Integral error

christos · November 10, 2010, 12:59pm

Hi all,

I have a histogram and a fitting function that I use on a sub-range of the histogram (let’s call it sidebands; in the example that follows it is the 6-10 region). I then use the fit results to evaluate the integral of the same function in the rest of the histogram range (in this example, it is the 10-14 region) and its uncertainty.

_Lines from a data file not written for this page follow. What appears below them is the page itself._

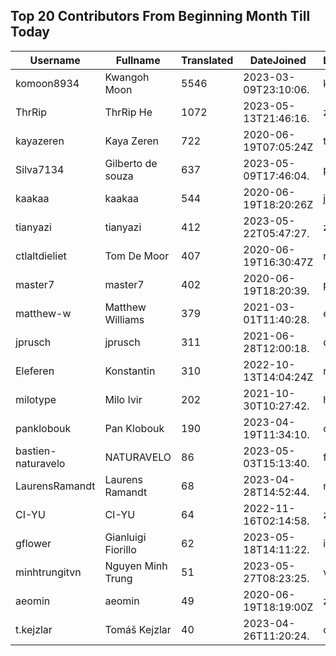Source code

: ## Top 20 Contributors From Beginning Month Till Today ##
|Username|Fullname|Translated|DateJoined|Language|
|--------|--------|----------|----------|-------|
|komoon8934|Kwangoh Moon|5546|2023-03-09T23:10:06.|ko|
|ThrRip|ThrRip He|1072|2023-05-13T21:46:16.|zh_Hans|
|kayazeren|Kaya Zeren|722|2020-06-19T07:05:24Z|tr|
|Silva7134|Gilberto de souza|637|2023-05-09T17:46:04.|pt_BR|
|kaakaa|kaakaa|544|2020-06-19T18:20:26Z|ja|
|tianyazi|tianyazi|412|2023-05-22T05:47:27.|zh_Hans|
|ctlaltdieliet|Tom De Moor|407|2020-06-19T16:30:47Z|nl|
|master7|master7|402|2020-06-19T18:20:39.|pl|
|matthew-w|Matthew Williams|379|2021-03-01T11:40:28.|en_AU|
|jprusch|jprusch|311|2021-06-28T12:00:18.|de|
|Eleferen|Konstantin|310|2022-10-13T14:04:24Z|ru|
|milotype|Milo Ivir|202|2021-10-30T10:27:42.|hr|
|panklobouk|Pan Klobouk|190|2023-04-19T11:34:10.|cs|
|bastien-naturavelo|NATURAVELO|86|2023-05-03T15:13:40.|fr|
|LaurensRamandt|Laurens Ramandt|68|2023-04-28T14:52:44.|nl|
|CI-YU|CI-YU|64|2022-11-16T02:14:58.|zh_Hant|
|gflower|Gianluigi Fiorillo|62|2023-05-18T14:11:22.|it|
|minhtrungitvn|Nguyen Minh Trung|51|2023-05-27T08:23:25.|vi|
|aeomin|aeomin|49|2020-06-19T18:19:00Z|zh_Hans|
|t.kejzlar|Tomáš Kejzlar|40|2023-04-26T11:20:24.|cs|
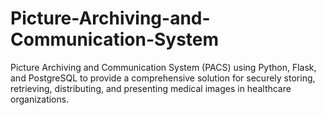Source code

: # Picture-Archiving-and-Communication-System
Picture Archiving and Communication System (PACS) using Python, Flask, and PostgreSQL to provide a comprehensive solution for securely storing, retrieving, distributing, and presenting medical images in healthcare organizations.

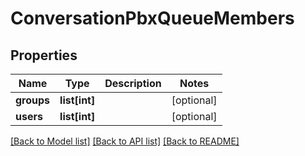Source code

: # ConversationPbxQueueMembers

## Properties
Name | Type | Description | Notes
------------ | ------------- | ------------- | -------------
**groups** | **list[int]** |  | [optional] 
**users** | **list[int]** |  | [optional] 

[[Back to Model list]](../README.md#documentation-for-models) [[Back to API list]](../README.md#documentation-for-api-endpoints) [[Back to README]](../README.md)


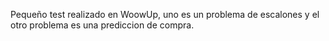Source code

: Pequeño test realizado en WoowUp, uno es un problema de escalones y el otro problema es una prediccion de compra.
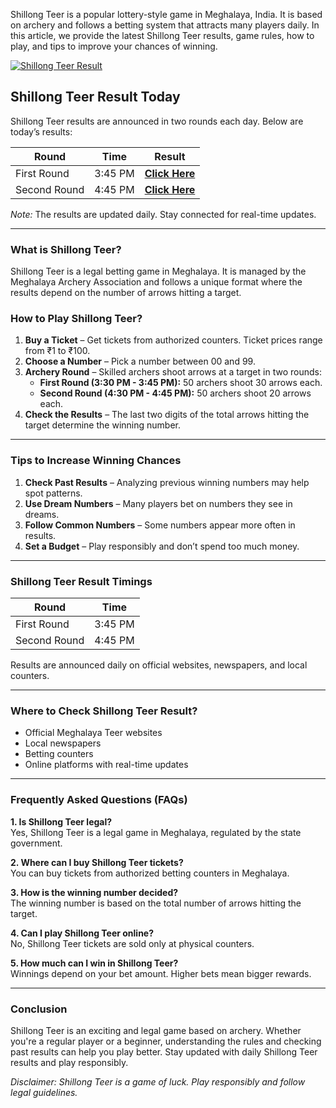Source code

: Shillong Teer is a popular lottery-style game in Meghalaya, India. It is based on archery and follows a betting system that attracts many players daily. In this article, we provide the latest Shillong Teer results, game rules, how to play, and tips to improve your chances of winning.

[![Shillong Teer Result](https://raw.githubusercontent.com/shillongteerresult/images/refs/heads/main/Shillong%20Teer%20Result.png)](https://shillongteerr.com)


## **Shillong Teer Result Today**

Shillong Teer results are announced in two rounds each day. Below are today’s results:

| Round | Time | Result |
|--------|-------|---------|
| First Round | 3:45 PM | **[Click Here](https://shillongteerr.com)** |
| Second Round | 4:45 PM | **[Click Here](https://shillongteerr.com)** |

*Note:* The results are updated daily. Stay connected for real-time updates.

---

### **What is Shillong Teer?**

Shillong Teer is a legal betting game in Meghalaya. It is managed by the Meghalaya Archery Association and follows a unique format where the results depend on the number of arrows hitting a target.

### **How to Play Shillong Teer?**

1. **Buy a Ticket** – Get tickets from authorized counters. Ticket prices range from ₹1 to ₹100.
2. **Choose a Number** – Pick a number between 00 and 99.
3. **Archery Round** – Skilled archers shoot arrows at a target in two rounds:
   - **First Round (3:30 PM - 3:45 PM):** 50 archers shoot 30 arrows each.
   - **Second Round (4:30 PM - 4:45 PM):** 50 archers shoot 20 arrows each.
4. **Check the Results** – The last two digits of the total arrows hitting the target determine the winning number.

---

### **Tips to Increase Winning Chances**

1. **Check Past Results** – Analyzing previous winning numbers may help spot patterns.
2. **Use Dream Numbers** – Many players bet on numbers they see in dreams.
3. **Follow Common Numbers** – Some numbers appear more often in results.
4. **Set a Budget** – Play responsibly and don’t spend too much money.

---

### **Shillong Teer Result Timings**

| Round | Time |
|--------|-------|
| First Round | 3:45 PM |
| Second Round | 4:45 PM |

Results are announced daily on official websites, newspapers, and local counters.

---

### **Where to Check Shillong Teer Result?**

- Official Meghalaya Teer websites
- Local newspapers
- Betting counters
- Online platforms with real-time updates

---

### **Frequently Asked Questions (FAQs)**

**1. Is Shillong Teer legal?**  
Yes, Shillong Teer is a legal game in Meghalaya, regulated by the state government.

**2. Where can I buy Shillong Teer tickets?**  
You can buy tickets from authorized betting counters in Meghalaya.

**3. How is the winning number decided?**  
The winning number is based on the total number of arrows hitting the target.

**4. Can I play Shillong Teer online?**  
No, Shillong Teer tickets are sold only at physical counters.

**5. How much can I win in Shillong Teer?**  
Winnings depend on your bet amount. Higher bets mean bigger rewards.

---

### **Conclusion**

Shillong Teer is an exciting and legal game based on archery. Whether you're a regular player or a beginner, understanding the rules and checking past results can help you play better. Stay updated with daily Shillong Teer results and play responsibly.

*Disclaimer: Shillong Teer is a game of luck. Play responsibly and follow legal guidelines.*


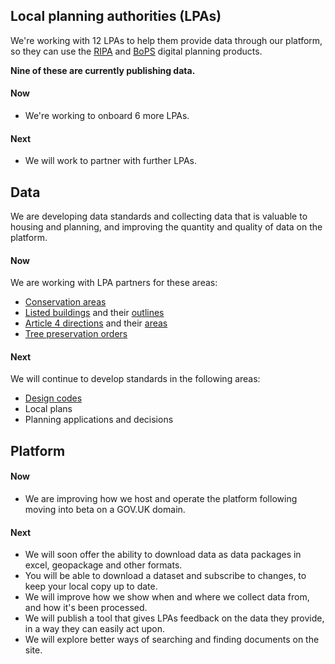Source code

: ## Local planning authorities (LPAs)

We're working with 12 LPAs to help them provide data through our platform, so they can use the [RIPA](https://www.ripa.digital) and [BoPS](https://bops.digital) digital planning products.

**Nine of these are currently publishing data.**

#### Now

- We're working to onboard 6 more LPAs.

#### Next

- We will work to partner with further LPAs.

## Data

We are developing data standards and collecting data that is valuable to housing and planning, and improving the quantity and quality of data on the platform.

#### Now

We are working with LPA partners for these areas:

-   [Conservation areas](/dataset/conservation-area)
-   [Listed buildings](/dataset/listed-building) and their [outlines](/dataset/listed-building-outline)
-   [Article 4 directions](/dataset/article-4-direction) and their [areas](/dataset/article-4-direction-area)
-   [Tree preservation orders](/dataset/tree-preservation-order)

#### Next

We will continue to develop standards in the following areas:

-   [Design codes](/dataset/design-code)
-   Local plans
-   Planning applications and decisions

## Platform

#### Now

- We are improving how we host and operate the platform following moving into beta on a GOV.UK domain.

#### Next

- We will soon offer the ability to download data as data packages in excel, geopackage and other formats.
- You will be able to download a dataset and subscribe to changes, to keep your local copy up to date.
- We will improve how we show when and where we collect data from, and how it's been processed.
- We will publish a tool that gives LPAs feedback on the data they provide, in a way they can easily act upon.
- We will explore better ways of searching and finding documents on the site.

<br>
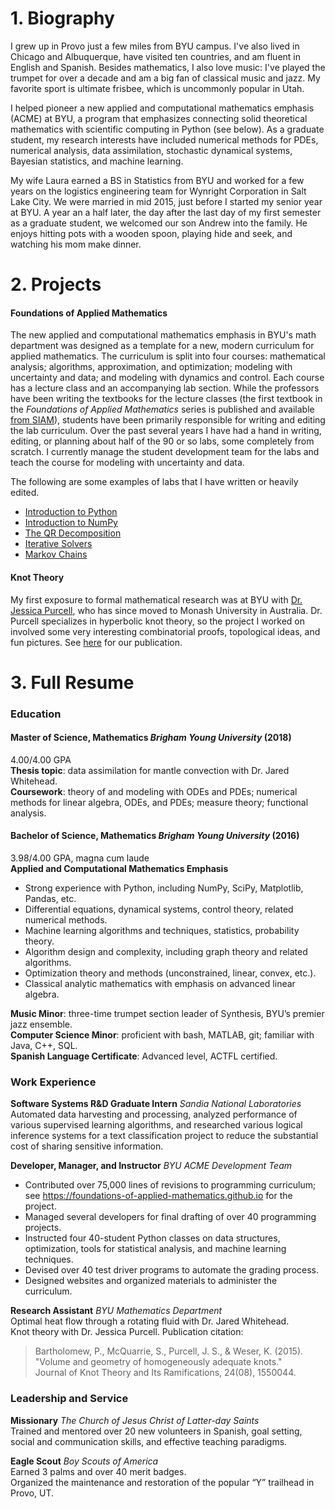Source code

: # 1. Biography

I grew up in Provo just a few miles from BYU campus.
I've also lived in Chicago and Albuquerque, have visited ten countries, and am fluent in English and Spanish.
Besides mathematics, I also love music: I've played the trumpet for over a decade and am a big fan of classical music and jazz.
My favorite sport is ultimate frisbee, which is uncommonly popular in Utah.

I helped pioneer a new applied and computational mathematics emphasis (ACME) at BYU, a program that emphasizes connecting solid theoretical mathematics with scientific computing in Python (see below).
As a graduate student, my research interests have included numerical methods for PDEs, numerical analysis, data assimilation, stochastic dynamical systems, Bayesian statistics, and machine learning.

My wife Laura earned a BS in Statistics from BYU and worked for a few years on the logistics engineering team for Wynright Corporation in Salt Lake City.
We were married in mid 2015, just before I started my senior year at BYU.
A year an a half later, the day after the last day of my first semester as a graduate student, we welcomed our son Andrew into the family.
He enjoys hitting pots with a wooden spoon, playing hide and seek, and watching his mom make dinner.
<!-- TODO: insert picture! -->

# 2. Projects

#### Foundations of Applied Mathematics

The new applied and computational mathematics emphasis in BYU's math department was designed as a template for a new, modern curriculum for applied mathematics.
The curriculum is split into four courses: mathematical analysis; algorithms, approximation, and optimization; modeling with uncertainty and data; and modeling with dynamics and control.
Each course has a lecture class and an accompanying lab section.
While the professors have been writing the textbooks for the lecture classes (the first textbook in the _Foundations of Applied Mathematics_ series is published and available <a href="http://bookstore.siam.org/ot152/" target="\_blank">from SIAM</a>), students have been primarily responsible for writing and editing the lab curriculum.
Over the past several years I have had a hand in writing, editing, or planning about half of the 90 or so labs, some completely from scratch.
I currently manage the student development team for the labs and teach the course for modeling with uncertainty and data.

The following are some examples of labs that I have written or heavily edited.
- [Introduction to Python](https://github.com/shanemcq18/Portfolio/raw/master/docs/PythonIntro.pdf)
- [Introduction to NumPy](https://github.com/shanemcq18/Portfolio/raw/master/docs/NumpyIntro.pdf)
- [The QR Decomposition](https://github.com/shanemcq18/Portfolio/raw/master/docs/QR_Decomposition.pdf)
- [Iterative Solvers](https://github.com/shanemcq18/Portfolio/raw/master/docs/IterativeSolvers.pdf)
- [Markov Chains](https://github.com/shanemcq18/Portfolio/raw/master/docs/MarkovChains.pdf)

<!-- #### Class Projects

Some sample projects from various classes on numerical methods and PDEs.
-
-
- -->

#### Knot Theory

My first exposure to formal mathematical research was at BYU with <a href="http://users.monash.edu/~jpurcell" target="\_blank">Dr. Jessica Purcell</a>, who has since moved to Monash University in Australia.
Dr. Purcell specializes in hyperbolic knot theory, so the project I worked on involved some very interesting combinatorial proofs, topological ideas, and fun pictures.
See <a href="https://arxiv.org/pdf/1406.0195.pdf" target="\_blank">here</a> for our publication.

# 3. Full Resume

### Education

#### **Master of Science, Mathematics** _Brigham Young University_ (2018)  
4.00/4.00 GPA  
**Thesis topic**: data assimilation for mantle convection with Dr. Jared Whitehead.  
**Coursework**: theory of and modeling with ODEs and PDEs; numerical methods for linear algebra, ODEs, and PDEs; measure theory; functional analysis.  

#### **Bachelor of Science, Mathematics** _Brigham Young University_ (2016)  
3.98/4.00 GPA, magna cum laude  
**Applied and Computational Mathematics Emphasis**
- Strong experience with Python, including NumPy, SciPy, Matplotlib, Pandas, etc.
- Differential equations, dynamical systems, control theory, related numerical methods.
- Machine learning algorithms and techniques, statistics, probability theory.
- Algorithm design and complexity, including graph theory and related algorithms.
- Optimization theory and methods (unconstrained, linear, convex, etc.).
- Classical analytic mathematics with emphasis on advanced linear algebra.

**Music Minor**: three-time trumpet section leader of Synthesis, BYU’s premier jazz ensemble.  
**Computer Science Minor**: proficient with bash, MATLAB, git; familiar with Java, C++, SQL.  
**Spanish Language Certificate**: Advanced level, ACTFL certified.

### Work Experience

**Software Systems R&D Graduate Intern** _Sandia National Laboratories_  
Automated data harvesting and processing, analyzed performance of various supervised learning algorithms, and researched various logical inference systems for a text classification project to reduce the substantial cost of sharing sensitive information.

**Developer, Manager, and Instructor** _BYU ACME Development Team_  
- Contributed over 75,000 lines of revisions to programming curriculum; see https://foundations-of-applied-mathematics.github.io for the project.  
- Managed several developers for final drafting of over 40 programming projects.  
- Instructed four 40-student Python classes on data structures, optimization, tools for statistical analysis, and machine learning techniques.  
- Devised over 40 test driver programs to automate the grading process.  
- Designed websites and organized materials to administer the curriculum.

**Research Assistant** _BYU Mathematics Department_  
Optimal heat flow through a rotating fluid with Dr. Jared Whitehead.  
Knot theory with Dr. Jessica Purcell. Publication citation:  
>  Bartholomew, P., McQuarrie, S., Purcell, J. S., & Weser, K. (2015).  
>  "Volume and geometry of homogeneously adequate knots."  
>  Journal of Knot Theory and Its Ramifications, 24(08), 1550044.

### Leadership and Service

**Missionary** _The Church of Jesus Christ of Latter-day Saints_  
Trained and mentored over 20 new volunteers in Spanish, goal setting, social and communication skills, and effective teaching paradigms.

**Eagle Scout** _Boy Scouts of America_  
Earned 3 palms and over 40 merit badges.  
Organized the maintenance and restoration of the popular “Y” trailhead in Provo, UT.
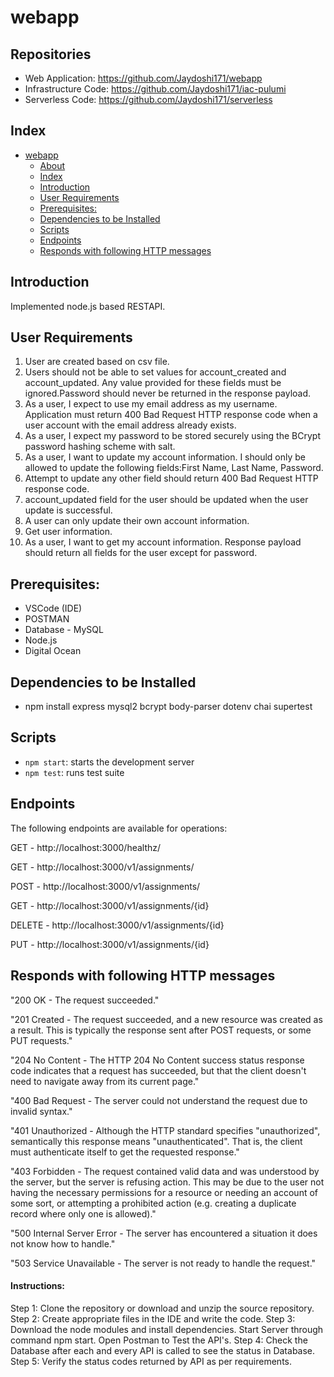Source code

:# webapp

## Repositories
- Web Application: https://github.com/Jaydoshi171/webapp
- Infrastructure Code: https://github.com/Jaydoshi171/iac-pulumi 
- Serverless Code: https://github.com/Jaydoshi171/serverless

## Index
- [webapp](#webapp-1)
  - [About](#about)
  - [Index](#index)
  - [Introduction](#introduction)
  - [User Requirements](#user-requirements)
  - [Prerequisites:](#prerequisites)
  - [Dependencies to be Installed](#dependencies-to-be-installed)
  - [Scripts](#scripts)
  - [Endpoints](#endpoints)
  - [Responds with following HTTP messages](#responds-with-following-http-messages)


## Introduction
Implemented node.js based RESTAPI.


## User Requirements
1. User are created based on csv file.
2. Users should not be able to set values for account_created and account_updated. Any value provided for these fields must be ignored.Password should never be returned in the response payload.
3. As a user, I expect to use my email address as my username.
Application must return 400 Bad Request HTTP response code when a user account with the email address already exists.
1. As a user, I expect my password to be stored securely using the BCrypt password hashing scheme with salt.
2. As a user, I want to update my account information. I should only be allowed to update the following fields:First Name, Last Name, Password.
3. Attempt to update any other field should return 400 Bad Request HTTP response code.
4. account_updated field for the user should be updated when the user update is successful.
5. A user can only update their own account information.
6.  Get user information.
7.  As a user, I want to get my account information. Response payload should return all fields for the user except for password.


## Prerequisites:
- VSCode (IDE)
- POSTMAN
- Database - MySQL
- Node.js
- Digital Ocean


## Dependencies to be Installed
- npm install express mysql2 bcrypt body-parser dotenv chai supertest


## Scripts
- `npm start`: starts the development server
- `npm test`: runs test suite


## Endpoints
The following endpoints are available for operations:

GET - http://localhost:3000/healthz/

GET - http://localhost:3000/v1/assignments/

POST - http://localhost:3000/v1/assignments/

GET - http://localhost:3000/v1/assignments/{id}

DELETE - http://localhost:3000/v1/assignments/{id}

PUT - http://localhost:3000/v1/assignments/{id}


## Responds with following HTTP messages
"200 OK - The request succeeded."

"201 Created - The request succeeded, and a new resource was created as a result. This is typically the response sent after POST requests, or some PUT requests."

"204 No Content - The HTTP 204 No Content success status response code indicates that a request has succeeded, but that the client doesn't need to navigate away from its current page."

"400 Bad Request - The server could not understand the request due to invalid syntax."

"401 Unauthorized - Although the HTTP standard specifies "unauthorized", semantically this response means "unauthenticated". That is, the client must authenticate itself to get the requested response."

"403 Forbidden - The request contained valid data and was understood by the server, but the server is refusing action. This may be due to the user not having the necessary permissions for a resource or needing an account of some sort, or attempting a prohibited action (e.g. creating a duplicate record where only one is allowed)."

"500 Internal Server Error - The server has encountered a situation it does not know how to handle."

"503 Service Unavailable - The server is not ready to handle the request."


<h4>Instructions:</h4>
Step 1: Clone the repository or download and unzip the source repository.
Step 2: Create appropriate files in the IDE and write the code.
Step 3: Download the node modules and install dependencies. Start Server through command npm start. Open Postman to Test the API's.
Step 4: Check the Database after each and every API is called to see the status in Database.
Step 5: Verify the status codes returned by API as per requirements.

The result that I get is that the integral in the 10-14 region has a much larger uncertainty than the integral in the 6-10 region. Is this because the fitting function is only defined between 6 and 10?

Many thanks,

–Christos

PS.

$ which root /afs/cern.ch/sw/lcg/app/releases/ROOT/5.27.06/slc4_ia32_gcc34/root//bin/root

#include <TROOT.h>
#include <TH1F.h>
#include <TF1.h>
#include <TMath.h>
#include <TStyle.h>
#include <TRandom.h>
#include <TVirtualFitter.h>

#include <iostream>
#include <fstream>
#include <vector>
#include <set>
#include <map>

float BIN_SIZE = 0;

inline Double_t my_gauss(Double_t * x, Double_t * par)
{
  // par[0]: # of events, par[1]: mean, par[2]: sigma
  Double_t arg = 0;
  if (par[2]<0) par[2]=-par[2]; // make sure sigma > 0
  if (par[2] != 0) arg = (x[0] - par[1])/par[2]; 
  return par[0]*BIN_SIZE*TMath::Exp(-0.5*arg*arg)/
    (TMath::Sqrt(2*TMath::Pi())*par[2]);
}

using namespace std;

int testIntegralError(void)
{
  gStyle->Reset();
  // mean of gaussian
  const float mean = 10;
  // upper, lower limits of distribution
  const float LOW_LIMIT = mean -4;
  const float HI_LIMIT = mean + 4;
  const float fit_limit = mean;

  // this histogram is the "data"
  TH1F * my_hist = new TH1F("my_hist", "Gauss distribution", 200, 
			    LOW_LIMIT, HI_LIMIT);
  BIN_SIZE = my_hist->GetBinWidth(0);


  // This function will be used for "sampling" values into a histogram
  TF1 * fgen = new TF1("gauss1", my_gauss, LOW_LIMIT, HI_LIMIT, 3);
  fgen->SetParameters(1, mean, 1); // # of events, mean, sigma

  const int NENTRIES = 15000;

  // this function will be used to fit the histogram
  TF1 * fhist = new TF1("gauss2", my_gauss, LOW_LIMIT, fit_limit, 3);
  fhist->SetParNames("Evt count", "Mean", "Sigma");
  // initial "guess" for the parameters
  fhist->SetParameters(NENTRIES, mean, 0.8); // # of events, mean, sigma
  fhist->SetLineColor(kRed);

  gStyle->SetOptFit(1111);
  gStyle->SetStatH(0.0);
  gStyle->SetStatW(0.0);

#if 0
  fhist->SetParLimits(1, mean, mean);
#endif

  for(int i = 0; i != NENTRIES; ++i)
    my_hist->Fill(fgen->GetRandom());
  
  my_hist->Fit(fhist, "ILR");
  
  TVirtualFitter * fitter = TVirtualFitter::Fitter(0,3);
  Double_t par[3] = {fitter->GetParameter(0), fitter->GetParameter(1), 
		     fitter->GetParameter(2)};

  cout << " Histogram integral: " << my_hist->Integral() << endl;
  cout << " Fit-function integral between " << LOW_LIMIT << " and " 
       << fit_limit << ": " << fhist->Integral(LOW_LIMIT, fit_limit)
    /BIN_SIZE
       << " +- " << fhist->IntegralError(LOW_LIMIT, fit_limit)/BIN_SIZE
       << endl;
  cout << " Fit-function integral between " << fit_limit << " and " 
       << HI_LIMIT << ": " 
       << fhist->Integral(fit_limit, HI_LIMIT)/BIN_SIZE
       << " +- " 
       << fhist->IntegralError(fit_limit, HI_LIMIT, par,
			       fitter->GetCovarianceMatrix())/BIN_SIZE 
       << endl;

  return 0;
}

christos · November 10, 2010, 1:28pm

Oh, and probably an even more important question that I forgot to ask earlier.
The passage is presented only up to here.